EXTRACTED ENTRIES:

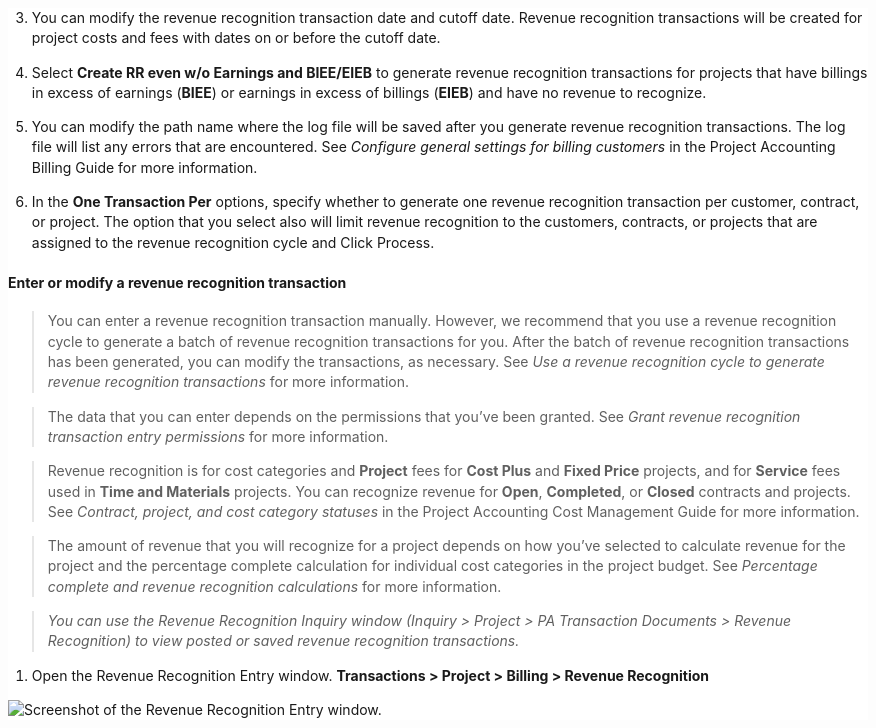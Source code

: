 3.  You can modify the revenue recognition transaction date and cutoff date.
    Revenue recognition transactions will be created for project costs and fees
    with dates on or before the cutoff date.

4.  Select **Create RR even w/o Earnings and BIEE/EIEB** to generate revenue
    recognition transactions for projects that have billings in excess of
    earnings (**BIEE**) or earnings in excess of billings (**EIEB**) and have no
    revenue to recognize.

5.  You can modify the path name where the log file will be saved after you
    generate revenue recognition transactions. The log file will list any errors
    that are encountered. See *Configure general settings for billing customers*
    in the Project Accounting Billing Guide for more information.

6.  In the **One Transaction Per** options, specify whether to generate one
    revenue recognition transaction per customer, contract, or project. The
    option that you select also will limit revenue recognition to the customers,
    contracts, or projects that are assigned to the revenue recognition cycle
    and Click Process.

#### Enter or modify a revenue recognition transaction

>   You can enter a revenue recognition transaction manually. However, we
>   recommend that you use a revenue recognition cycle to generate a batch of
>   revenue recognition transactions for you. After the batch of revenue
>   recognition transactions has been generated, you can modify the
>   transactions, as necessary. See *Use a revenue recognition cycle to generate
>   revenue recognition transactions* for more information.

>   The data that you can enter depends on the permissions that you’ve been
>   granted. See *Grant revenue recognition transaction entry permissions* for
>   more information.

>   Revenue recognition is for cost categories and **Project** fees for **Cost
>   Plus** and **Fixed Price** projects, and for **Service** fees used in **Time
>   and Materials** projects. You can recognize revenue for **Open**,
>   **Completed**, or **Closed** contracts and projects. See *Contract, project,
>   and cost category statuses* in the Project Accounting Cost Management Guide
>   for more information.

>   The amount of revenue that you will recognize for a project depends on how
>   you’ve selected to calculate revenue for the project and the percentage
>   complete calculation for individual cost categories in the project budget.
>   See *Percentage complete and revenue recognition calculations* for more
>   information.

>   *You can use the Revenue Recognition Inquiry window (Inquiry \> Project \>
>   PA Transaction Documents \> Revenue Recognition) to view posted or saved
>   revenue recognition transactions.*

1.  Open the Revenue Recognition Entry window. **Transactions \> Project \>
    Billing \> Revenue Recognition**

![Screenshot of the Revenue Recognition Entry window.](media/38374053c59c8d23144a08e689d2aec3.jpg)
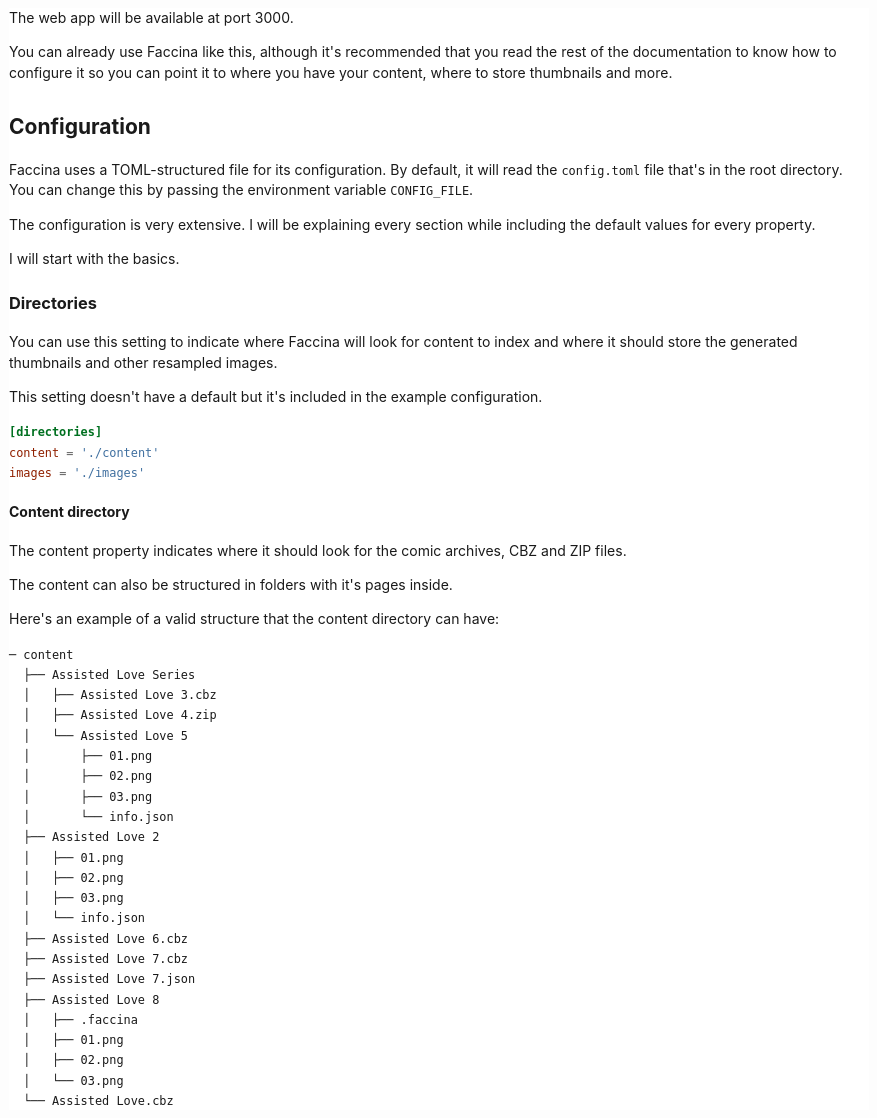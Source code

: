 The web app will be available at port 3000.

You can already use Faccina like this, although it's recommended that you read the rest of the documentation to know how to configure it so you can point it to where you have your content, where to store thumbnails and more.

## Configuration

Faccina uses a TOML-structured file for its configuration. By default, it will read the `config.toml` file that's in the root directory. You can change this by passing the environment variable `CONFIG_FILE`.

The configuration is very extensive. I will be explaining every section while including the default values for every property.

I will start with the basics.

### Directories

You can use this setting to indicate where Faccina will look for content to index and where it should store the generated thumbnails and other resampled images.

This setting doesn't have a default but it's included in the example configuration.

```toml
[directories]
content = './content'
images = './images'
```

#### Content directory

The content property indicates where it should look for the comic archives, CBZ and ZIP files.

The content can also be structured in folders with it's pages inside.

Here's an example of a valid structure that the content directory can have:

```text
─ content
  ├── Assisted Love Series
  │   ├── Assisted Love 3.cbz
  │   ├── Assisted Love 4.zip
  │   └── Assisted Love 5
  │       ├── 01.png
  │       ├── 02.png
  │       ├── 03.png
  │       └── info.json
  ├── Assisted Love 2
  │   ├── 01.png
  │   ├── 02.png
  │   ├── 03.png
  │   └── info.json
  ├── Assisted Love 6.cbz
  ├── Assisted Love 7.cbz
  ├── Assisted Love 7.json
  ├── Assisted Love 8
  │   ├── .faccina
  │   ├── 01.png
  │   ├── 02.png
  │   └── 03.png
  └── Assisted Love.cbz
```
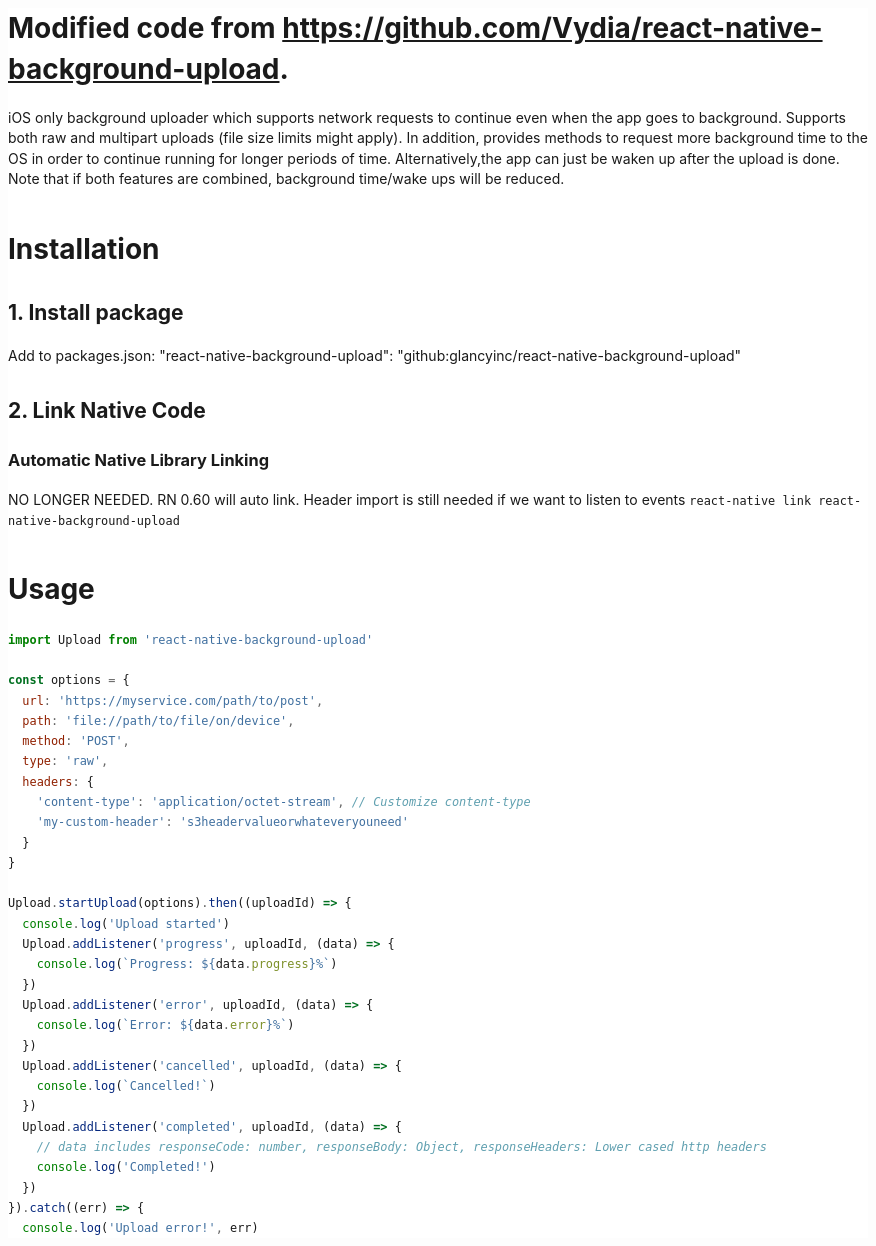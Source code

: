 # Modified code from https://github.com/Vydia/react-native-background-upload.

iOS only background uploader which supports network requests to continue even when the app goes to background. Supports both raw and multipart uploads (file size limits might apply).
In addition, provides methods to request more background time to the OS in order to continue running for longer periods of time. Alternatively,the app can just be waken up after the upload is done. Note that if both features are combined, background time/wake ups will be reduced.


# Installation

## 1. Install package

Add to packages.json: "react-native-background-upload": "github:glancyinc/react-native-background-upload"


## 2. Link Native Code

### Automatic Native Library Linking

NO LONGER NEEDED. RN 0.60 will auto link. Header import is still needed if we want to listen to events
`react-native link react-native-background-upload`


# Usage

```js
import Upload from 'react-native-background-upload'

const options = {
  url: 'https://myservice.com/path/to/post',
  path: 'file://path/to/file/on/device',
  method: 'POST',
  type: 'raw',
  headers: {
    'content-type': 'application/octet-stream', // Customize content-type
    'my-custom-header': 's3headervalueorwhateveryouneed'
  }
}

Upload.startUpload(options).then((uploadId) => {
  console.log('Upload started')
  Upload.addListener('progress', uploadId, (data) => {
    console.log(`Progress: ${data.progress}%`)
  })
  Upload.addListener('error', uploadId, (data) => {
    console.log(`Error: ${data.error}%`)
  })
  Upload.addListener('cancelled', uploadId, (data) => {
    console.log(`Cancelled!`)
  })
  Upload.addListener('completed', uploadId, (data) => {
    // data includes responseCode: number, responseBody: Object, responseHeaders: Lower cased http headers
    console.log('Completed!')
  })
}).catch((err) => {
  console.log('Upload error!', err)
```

PROBLEM REQUIREMENTS:
Repeat each entry above exactly. Omit the pictures.

SOLUTION FOR THIS TASK:
Source code

: 3.  You can modify the revenue recognition transaction date and cutoff date.
    Revenue recognition transactions will be created for project costs and fees
    with dates on or before the cutoff date.

4.  Select **Create RR even w/o Earnings and BIEE/EIEB** to generate revenue
    recognition transactions for projects that have billings in excess of
    earnings (**BIEE**) or earnings in excess of billings (**EIEB**) and have no
    revenue to recognize.

5.  You can modify the path name where the log file will be saved after you
    generate revenue recognition transactions. The log file will list any errors
    that are encountered. See *Configure general settings for billing customers*
    in the Project Accounting Billing Guide for more information.

6.  In the **One Transaction Per** options, specify whether to generate one
    revenue recognition transaction per customer, contract, or project. The
    option that you select also will limit revenue recognition to the customers,
    contracts, or projects that are assigned to the revenue recognition cycle
    and Click Process.

#### Enter or modify a revenue recognition transaction

>   You can enter a revenue recognition transaction manually. However, we
>   recommend that you use a revenue recognition cycle to generate a batch of
>   revenue recognition transactions for you. After the batch of revenue
>   recognition transactions has been generated, you can modify the
>   transactions, as necessary. See *Use a revenue recognition cycle to generate
>   revenue recognition transactions* for more information.

>   The data that you can enter depends on the permissions that you’ve been
>   granted. See *Grant revenue recognition transaction entry permissions* for
>   more information.

>   Revenue recognition is for cost categories and **Project** fees for **Cost
>   Plus** and **Fixed Price** projects, and for **Service** fees used in **Time
>   and Materials** projects. You can recognize revenue for **Open**,
>   **Completed**, or **Closed** contracts and projects. See *Contract, project,
>   and cost category statuses* in the Project Accounting Cost Management Guide
>   for more information.

>   The amount of revenue that you will recognize for a project depends on how
>   you’ve selected to calculate revenue for the project and the percentage
>   complete calculation for individual cost categories in the project budget.
>   See *Percentage complete and revenue recognition calculations* for more
>   information.

>   *You can use the Revenue Recognition Inquiry window (Inquiry \> Project \>
>   PA Transaction Documents \> Revenue Recognition) to view posted or saved
>   revenue recognition transactions.*

1.  Open the Revenue Recognition Entry window. **Transactions \> Project \>
    Billing \> Revenue Recognition**

![Screenshot of the Revenue Recognition Entry window.](media/38374053c59c8d23144a08e689d2aec3.jpg)
Source code

: The web app will be available at port 3000.

You can already use Faccina like this, although it's recommended that you read the rest of the documentation to know how to configure it so you can point it to where you have your content, where to store thumbnails and more.

## Configuration

Faccina uses a TOML-structured file for its configuration. By default, it will read the `config.toml` file that's in the root directory. You can change this by passing the environment variable `CONFIG_FILE`.

The configuration is very extensive. I will be explaining every section while including the default values for every property.

I will start with the basics.

### Directories

You can use this setting to indicate where Faccina will look for content to index and where it should store the generated thumbnails and other resampled images.

This setting doesn't have a default but it's included in the example configuration.

```toml
[directories]
content = './content'
images = './images'
```

#### Content directory

The content property indicates where it should look for the comic archives, CBZ and ZIP files.

The content can also be structured in folders with it's pages inside.

Here's an example of a valid structure that the content directory can have:

```text
─ content
  ├── Assisted Love Series
  │   ├── Assisted Love 3.cbz
  │   ├── Assisted Love 4.zip
  │   └── Assisted Love 5
  │       ├── 01.png
  │       ├── 02.png
  │       ├── 03.png
  │       └── info.json
  ├── Assisted Love 2
  │   ├── 01.png
  │   ├── 02.png
  │   ├── 03.png
  │   └── info.json
  ├── Assisted Love 6.cbz
  ├── Assisted Love 7.cbz
  ├── Assisted Love 7.json
  ├── Assisted Love 8
  │   ├── .faccina
  │   ├── 01.png
  │   ├── 02.png
  │   └── 03.png
  └── Assisted Love.cbz
```
Source code

: # Modified code from https://github.com/Vydia/react-native-background-upload.

iOS only background uploader which supports network requests to continue even when the app goes to background. Supports both raw and multipart uploads (file size limits might apply).
In addition, provides methods to request more background time to the OS in order to continue running for longer periods of time. Alternatively,the app can just be waken up after the upload is done. Note that if both features are combined, background time/wake ups will be reduced.


# Installation

## 1. Install package

Add to packages.json: "react-native-background-upload": "github:glancyinc/react-native-background-upload"


## 2. Link Native Code

### Automatic Native Library Linking

NO LONGER NEEDED. RN 0.60 will auto link. Header import is still needed if we want to listen to events
`react-native link react-native-background-upload`


# Usage

```js
import Upload from 'react-native-background-upload'

const options = {
  url: 'https://myservice.com/path/to/post',
  path: 'file://path/to/file/on/device',
  method: 'POST',
  type: 'raw',
  headers: {
    'content-type': 'application/octet-stream', // Customize content-type
    'my-custom-header': 's3headervalueorwhateveryouneed'
  }
}

Upload.startUpload(options).then((uploadId) => {
  console.log('Upload started')
  Upload.addListener('progress', uploadId, (data) => {
    console.log(`Progress: ${data.progress}%`)
  })
  Upload.addListener('error', uploadId, (data) => {
    console.log(`Error: ${data.error}%`)
  })
  Upload.addListener('cancelled', uploadId, (data) => {
    console.log(`Cancelled!`)
  })
  Upload.addListener('completed', uploadId, (data) => {
    // data includes responseCode: number, responseBody: Object, responseHeaders: Lower cased http headers
    console.log('Completed!')
  })
}).catch((err) => {
  console.log('Upload error!', err)
```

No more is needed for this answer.